En la cuadragésima novena jornada mundial por la paz, Francisco se centró en la indiferencia y en lo malo que conlleva asumir esa actitud en un mundo convulso como el actual. La misma –señala el Vicario de Cristo– conspira contra la paz, justificando “algunas políticas económicas deplorables, premonitoras de injusticias, divisiones y violencias”. Acá se daría más gusto que en México, cuando el 13 de febrero de este año le dijo a sus poderes formales y fácticos –cara a cara, sin “pelos en la lengua”– lo siguiente:
“La experiencia nos demuestra que cada vez que buscamos el camino del privilegio o el beneficio de unos pocos en detrimento del bien de todos, tarde o temprano la vida en sociedad se vuelve un terreno fértil para la corrupción, el narcotráfico, la exclusión de las culturas diferentes, la violencia e incluso el tráfico de personas, el secuestro y la muerte, causando sufrimiento y frenando el desarrollo”.
Señoras y señores del Gobierno, del dominio y de la opulencia en El Salvador, póngase el sombrero a quien le quede y respondan. ¿Estarían en capacidad de escuchar, sin inmutarse aunque sea por dentro, recriminaciones como la anterior o más fuertes? ¿Tendrían la suficiente “cara dura” para presumirle a la cabeza de la Iglesia católica que se avanza por la “ruta correcta”? ¿Le asegurarían que las vidas de las mayorías populares, recordando a Escobar Velado, “no son inmensamente amargas”? ¿Le mentirían afirmando –en sintonía con el irónico poeta– “que todo marcha bien, […] que nuestro crédito es maravilloso, que la balanza comercial es favorable […] y que somos un pueblo feliz que vive y canta”?

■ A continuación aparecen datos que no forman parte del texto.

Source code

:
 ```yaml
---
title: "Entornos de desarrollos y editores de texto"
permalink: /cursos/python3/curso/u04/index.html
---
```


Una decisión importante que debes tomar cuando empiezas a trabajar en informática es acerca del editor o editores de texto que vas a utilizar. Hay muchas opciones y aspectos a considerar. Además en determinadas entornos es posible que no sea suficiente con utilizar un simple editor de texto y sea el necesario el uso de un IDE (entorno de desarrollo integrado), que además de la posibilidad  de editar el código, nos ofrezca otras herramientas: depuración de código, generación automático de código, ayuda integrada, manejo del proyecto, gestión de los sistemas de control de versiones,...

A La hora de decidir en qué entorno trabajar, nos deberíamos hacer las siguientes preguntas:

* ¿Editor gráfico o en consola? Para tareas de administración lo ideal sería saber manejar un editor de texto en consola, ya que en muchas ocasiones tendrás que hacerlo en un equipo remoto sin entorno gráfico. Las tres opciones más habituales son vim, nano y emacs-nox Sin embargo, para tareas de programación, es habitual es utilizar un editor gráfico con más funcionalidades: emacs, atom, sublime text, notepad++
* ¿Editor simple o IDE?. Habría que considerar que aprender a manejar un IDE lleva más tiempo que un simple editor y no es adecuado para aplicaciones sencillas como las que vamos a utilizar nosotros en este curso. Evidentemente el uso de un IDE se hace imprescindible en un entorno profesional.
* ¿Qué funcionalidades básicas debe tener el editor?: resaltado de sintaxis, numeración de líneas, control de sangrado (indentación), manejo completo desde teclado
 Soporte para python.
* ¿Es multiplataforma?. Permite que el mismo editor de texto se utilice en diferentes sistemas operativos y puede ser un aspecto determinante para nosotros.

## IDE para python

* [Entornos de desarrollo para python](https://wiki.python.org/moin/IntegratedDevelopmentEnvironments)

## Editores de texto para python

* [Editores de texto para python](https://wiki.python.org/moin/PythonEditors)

¿O le dirían la verdad? ¿Se sincerarían ante él y le confesarían abiertamente, sin locutorio de por medio, que los costos de la violencia en el 2014 ascendieron a más de cuatro mil millones de dólares y que eso equivale al dieciséis por ciento del Producto Interno Bruto, a la suma de todas las remesas, a la recaudación total de impuestos, a dos veces la factura petrolera y a la mitad de los depósitos bancarios en el sistema financiero? ¿Le contarían qué esos costos crecieron en el 2015? ¿Le revelarían que quieren imponer la paz con el ejército y que alguien tuvo la ocurrencia de querer crear comités “ciudadanos”, para darles armas de fuego en un país donde se mata a mansalva hasta por un asiento en el bus?

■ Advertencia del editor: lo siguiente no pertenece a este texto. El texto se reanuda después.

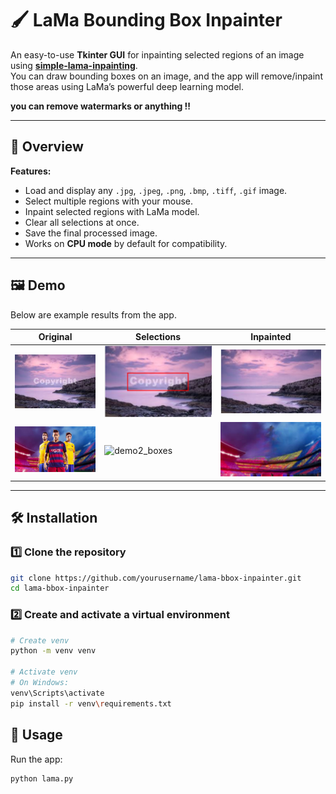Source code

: # 🖌️ LaMa Bounding Box Inpainter

An easy-to-use **Tkinter GUI** for inpainting selected regions of an image using **[simple-lama-inpainting](https://github.com/advimman/lama)**.  
You can draw bounding boxes on an image, and the app will remove/inpaint those areas using LaMa’s powerful deep learning model.

**you can remove watermarks or anything !!**

---

## 📜 Overview

**Features:**
- Load and display any `.jpg`, `.jpeg`, `.png`, `.bmp`, `.tiff`, `.gif` image.
- Select multiple regions with your mouse.
- Inpaint selected regions with LaMa model.
- Clear all selections at once.
- Save the final processed image.
- Works on **CPU mode** by default for compatibility.

---

## 🖼️ Demo

Below are example results from the app.  

| Original | Selections | Inpainted |
|----------|------------|-----------|
| ![demo1](demo/demo1_original.png) | ![demo1_boxes](demo/demo1_bbox.png) | ![demo1_result](demo/demo1_output.png) |
| ![demo2](demo/demo2_original.png) | ![demo2_boxes](demo/demo2_box.png) | ![demo2_result](demo/demo2_output.png) |



---

## 🛠️ Installation

### 1️⃣ Clone the repository
```bash
git clone https://github.com/yourusername/lama-bbox-inpainter.git
cd lama-bbox-inpainter
```

### 2️⃣ Create and activate a virtual environment
```bash
# Create venv
python -m venv venv

# Activate venv
# On Windows:
venv\Scripts\activate
pip install -r venv\requirements.txt

```

## 🚀 Usage

Run the app:
```bash
python lama.py
```


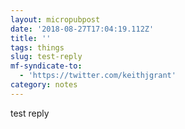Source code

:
 ```yaml
---
layout: micropubpost
date: '2018-08-27T17:04:19.112Z'
title: ''
tags: things
slug: test-reply
mf-syndicate-to:
  - 'https://twitter.com/keithjgrant'
category: notes
---
```

test reply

¿Le contarían al papa que aprobaron pagarle a la pobrería, la que tiene trabajo “remunerado”, un “pecaminoso” –así lo calificó el arzobispo metropolitano– salario acremente mínimo o más bien totalmente escuálido? ¿Lo invitarían a conferencias de prensa con funcionarios que no esconden sus picardías sino que las presumen? ¿Lo recibiría el pleno legislativo, encabezado por su próximo presidente negociado a conveniencia y quien –al sincerarse– revela que en su vida nunca se preparó “para ser otra cosa que no fuera un militar”?

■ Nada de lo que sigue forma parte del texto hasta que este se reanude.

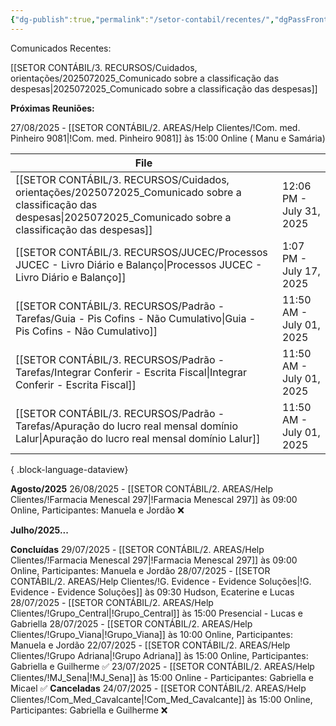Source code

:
 ```yaml
---
{"dg-publish":true,"permalink":"/setor-contabil/recentes/","dgPassFrontmatter":true,"created":"2025-07-14T17:35:31.415-03:00","updated":"2025-08-26T13:11:41.694-03:00"}
---
```


Comunicados Recentes:

[[SETOR CONTÁBIL/3. RECURSOS/Cuidados, orientações/2025072025_Comunicado sobre a classificação das despesas\|2025072025_Comunicado sobre a classificação das despesas]]


**Próximas Reuniões:**

27/08/2025 - [[SETOR CONTÁBIL/2. AREAS/Help Clientes/!Com. med. Pinheiro 9081\|!Com. med. Pinheiro 9081]] às 15:00 Online ( Manu e Samária)


| File                                                                                                                                                                       |                          |
| -------------------------------------------------------------------------------------------------------------------------------------------------------------------------- | ------------------------ |
| [[SETOR CONTÁBIL/3. RECURSOS/Cuidados, orientações/2025072025_Comunicado sobre a classificação das despesas\|2025072025_Comunicado sobre a classificação das despesas]] | 12:06 PM - July 31, 2025 |
| [[SETOR CONTÁBIL/3. RECURSOS/JUCEC/Processos JUCEC - Livro Diário e Balanço\|Processos JUCEC - Livro Diário e Balanço]]                                                 | 1:07 PM - July 17, 2025  |
| [[SETOR CONTÁBIL/3. RECURSOS/Padrão - Tarefas/Guia - Pis Cofins - Não Cumulativo\|Guia - Pis Cofins - Não Cumulativo]]                                                  | 11:50 AM - July 01, 2025 |
| [[SETOR CONTÁBIL/3. RECURSOS/Padrão - Tarefas/Integrar Conferir - Escrita Fiscal\|Integrar Conferir - Escrita Fiscal]]                                                  | 11:50 AM - July 01, 2025 |
| [[SETOR CONTÁBIL/3. RECURSOS/Padrão - Tarefas/Apuração do lucro real mensal domínio Lalur\|Apuração do lucro real mensal domínio Lalur]]                                | 11:50 AM - July 01, 2025 |

{ .block-language-dataview}








**Agosto/2025**
26/08/2025 - [[SETOR CONTÁBIL/2. AREAS/Help Clientes/!Farmacia Menescal 297\|!Farmacia Menescal 297]] às 09:00 Online, Participantes: Manuela e Jordão ❌



**Julho/2025...**

**Concluídas**
29/07/2025 - [[SETOR CONTÁBIL/2. AREAS/Help Clientes/!Farmacia Menescal 297\|!Farmacia Menescal 297]] às 09:00 Online, Participantes: Manuela e Jordão
28/07/2025 - [[SETOR CONTÁBIL/2. AREAS/Help Clientes/!G. Evidence - Evidence Soluções\|!G. Evidence - Evidence Soluções]] às 09:30 Hudson, Ecaterine e Lucas
28/07/2025 - [[SETOR CONTÁBIL/2. AREAS/Help Clientes/!Grupo_Central\|!Grupo_Central]] às 15:00 Presencial - Lucas e Gabriella
28/07/2025 - [[SETOR CONTÁBIL/2. AREAS/Help Clientes/!Grupo_Viana\|!Grupo_Viana]] às 10:00 Online, Participantes: Manuela e Jordão
22/07/2025 - [[SETOR CONTÁBIL/2. AREAS/Help Clientes/!Grupo Adriana\|!Grupo Adriana]] às 15:00 Online, Participantes: Gabriella e Guilherme ✅
23/07/2025 - [[SETOR CONTÁBIL/2. AREAS/Help Clientes/!MJ_Sena\|!MJ_Sena]] às 15:00 Online - Participantes: Gabriella e Micael ✅
**Canceladas**
24/07/2025 - [[SETOR CONTÁBIL/2. AREAS/Help Clientes/!Com_Med_Cavalcante\|!Com_Med_Cavalcante]] às 15:00 Online, Participantes: Gabriella e Guilherme ❌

El rosario de razones desde los poderosos para no querer que venga el papa Francisco, es largo. Pero los motivos de allá abajo –donde “asustan”– para que se deje venir pueden resumirse en la lógica alegría de recibir al representante de Cristo en la tierra, siendo el salvadoreño –siempre lo ha sido– un “pueblo crucificado”. Asimismo, en la sermoneada que se esperaría le pegara a una conducción de país errática y malsana, indiferente e insolente, que durante casi dos décadas y media lo ha llevado por un rumbo incierto e incorrecto para las mayorías populares, pero beneficioso para quienes se han alternado gobiernos, fortunas e impunidades. Por eso, Francisco, ¡vení! ¿Qué te cuesta?